I'm wondering how this might be summarized in simple terms? It sounds like, after processing some text, the entire prompt is included in the in-memory internal state of the program that's doing inference.
But it seems like it would need to remember the prompt to answer questions about it. How does this interact with the attention mechanism?
I wonder why this is such a surprise, this is in fact what you would naively expect given the way the residual stream is structured no?
Each attention block adds to the residual stream. And we already know from logit-lens type work that the residual stream roughly remains in the same "basis" [1], which I vaguely remember is something that resnet architectures explicitly try to achieve.
So maybe it's my armchair naivety but in order for both of these to hold while the LLM being able to do some sort of "abstraction", it seems like it is natural for the initial token embedding to be projected into some high-dimensional subspace and then as it passes through different attention blocks you get added "deltas" on top of that, filling out other parts of that subspace.
And looking at the overall attention network from an information passing perspective, encoding and having access to the input tokens is certainly a nice thing to have.

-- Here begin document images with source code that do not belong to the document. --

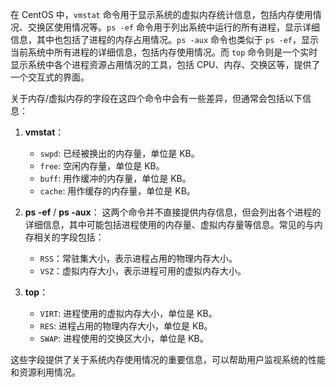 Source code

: 在 CentOS 中，`vmstat` 命令用于显示系统的虚拟内存统计信息，包括内存使用情况、交换区使用情况等。`ps -ef` 命令用于列出系统中运行的所有进程，显示详细信息，其中也包括了进程的内存占用情况。`ps -aux` 命令也类似于 `ps -ef`，显示当前系统中所有进程的详细信息，包括内存使用情况。而 `top` 命令则是一个实时显示系统中各个进程资源占用情况的工具，包括 CPU、内存、交换区等，提供了一个交互式的界面。

关于内存/虚拟内存的字段在这四个命令中会有一些差异，但通常会包括以下信息：

1. **vmstat**：
   - `swpd`: 已经被换出的内存量，单位是 KB。
   - `free`: 空闲内存量，单位是 KB。
   - `buff`: 用作缓冲的内存量，单位是 KB。
   - `cache`: 用作缓存的内存量，单位是 KB。

2. **ps -ef** / **ps -aux**：
   这两个命令并不直接提供内存信息，但会列出各个进程的详细信息，其中可能包括进程使用的内存量、虚拟内存量等信息。常见的与内存相关的字段包括：
   - `RSS`：常驻集大小，表示进程占用的物理内存大小。
   - `VSZ`：虚拟内存大小，表示进程可用的虚拟内存大小。

3. **top**：
   - `VIRT`: 进程使用的虚拟内存大小，单位是 KB。
   - `RES`: 进程占用的物理内存大小，单位是 KB。
   - `SWAP`: 进程使用的交换区大小，单位是 KB。

这些字段提供了关于系统内存使用情况的重要信息，可以帮助用户监视系统的性能和资源利用情况。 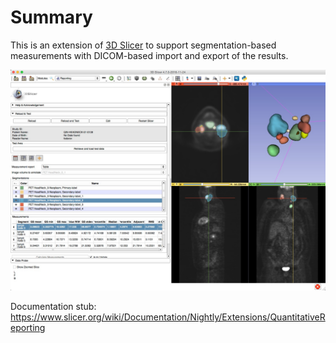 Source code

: # Summary

This is an extension of [3D Slicer](http://slicer.org) to support segmentation-based 
measurements with DICOM-based import and export of the results.

![](Resources/Screenshots/QuantitativeReporting-screenshot.jpg)

Documentation stub: https://www.slicer.org/wiki/Documentation/Nightly/Extensions/QuantitativeReporting

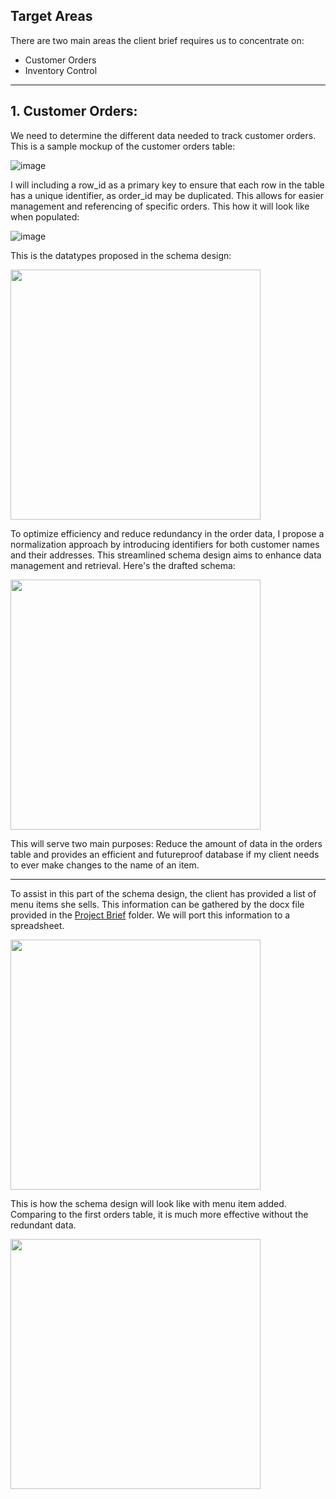 ## Target Areas
There are two main areas the client brief requires us to concentrate on: 
+ Customer Orders
+ Inventory Control </br>

<hr>
<h2> 1. Customer Orders: </h2>

We need to determine the different data needed to track customer orders. This is a sample mockup of the customer orders table:

![image](https://github.com/ghazi-hishamuddin/Whey-To-Go-Project/assets/142828521/41cdb297-3e65-48d5-9343-86d90984f183)

I will including a row_id as a primary key to ensure that each row in the table has a unique identifier, as order_id may be duplicated. This allows for easier management and referencing of specific orders.
This how it will look like when populated:

![image](https://github.com/ghazi-hishamuddin/Whey-To-Go-Project/assets/142828521/f07a2f07-388d-4686-a5d6-cdb600d2ee5b)

This is the datatypes proposed in the schema design:

<img src="https://github.com/ghazi-hishamuddin/Whey-To-Go-Project/assets/142828521/7ab337b5-78b1-4b70-ab31-fa33b912b20d)g"  
     height="400" />

To optimize efficiency and reduce redundancy in the order data, I propose a normalization approach by introducing identifiers for both customer names and their addresses. This streamlined schema design aims to enhance data management and retrieval. Here's the drafted schema:

<img src="https://github.com/ghazi-hishamuddin/Whey-To-Go-Project/assets/142828521/2c5559e1-2a62-417f-a3a8-30091d34b2db"  
     height="400" />

This will serve two main purposes: Reduce the amount of data in the orders table and provides an efficient and futureproof database if my client needs to ever make changes to the name of an item.

<hr>

To assist in this part of the schema design, the client has provided a list of menu items she sells. This information can be gathered by the docx file provided in the <a href="https://github.com/ghazi-hishamuddin/Whey-To-Go-Project/tree/main/Project%20Brief">Project Brief</a> folder. We will port this information to a spreadsheet.

<img src="https://github.com/ghazi-hishamuddin/Whey-To-Go-Project/assets/142828521/55ad1352-2f63-4c3f-99ac-bc3435c2c821"  
     height="400" />

This is how the schema design will look like with menu item added. Comparing to the first orders table, it is much more effective without the redundant data.

<img src="https://github.com/ghazi-hishamuddin/Whey-To-Go-Project/assets/142828521/9389d8fc-b487-46c5-ba96-c8eb7542ae6e"  
     height="400" />


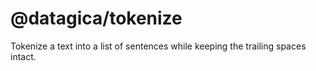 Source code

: # @datagica/tokenize

Tokenize a text into a list of sentences while keeping the trailing spaces intact.
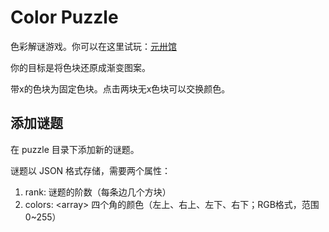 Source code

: # Color Puzzle

色彩解谜游戏。你可以在这里试玩：[元卅馆](www.yuansasi.com/lab/colorpuzzle)

你的目标是将色块还原成渐变图案。

带x的色块为固定色块。点击两块无x色块可以交换颜色。

## 添加谜题

在 puzzle 目录下添加新的谜题。

谜题以 JSON 格式存储，需要两个属性：

1. rank: <int> 谜题的阶数（每条边几个方块）
2. colors: <array<array>> 四个角的颜色（左上、右上、左下、右下；RGB格式，范围0~255）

Now maybe it could be argued that the original input could be lossily "converted" into some other more abstract representation, but if the latent space is large enough to not force this, then there's probably no strict reason to do so. And in fact we do know that traditional BPE token embeddings don't even form a subspace (there's a fixed vocab size and embeddings are just a lookup table, so it's only just a bunch of scattered points).
I wonder if this work is repeated with something like vision tokens, whether you will get the same results.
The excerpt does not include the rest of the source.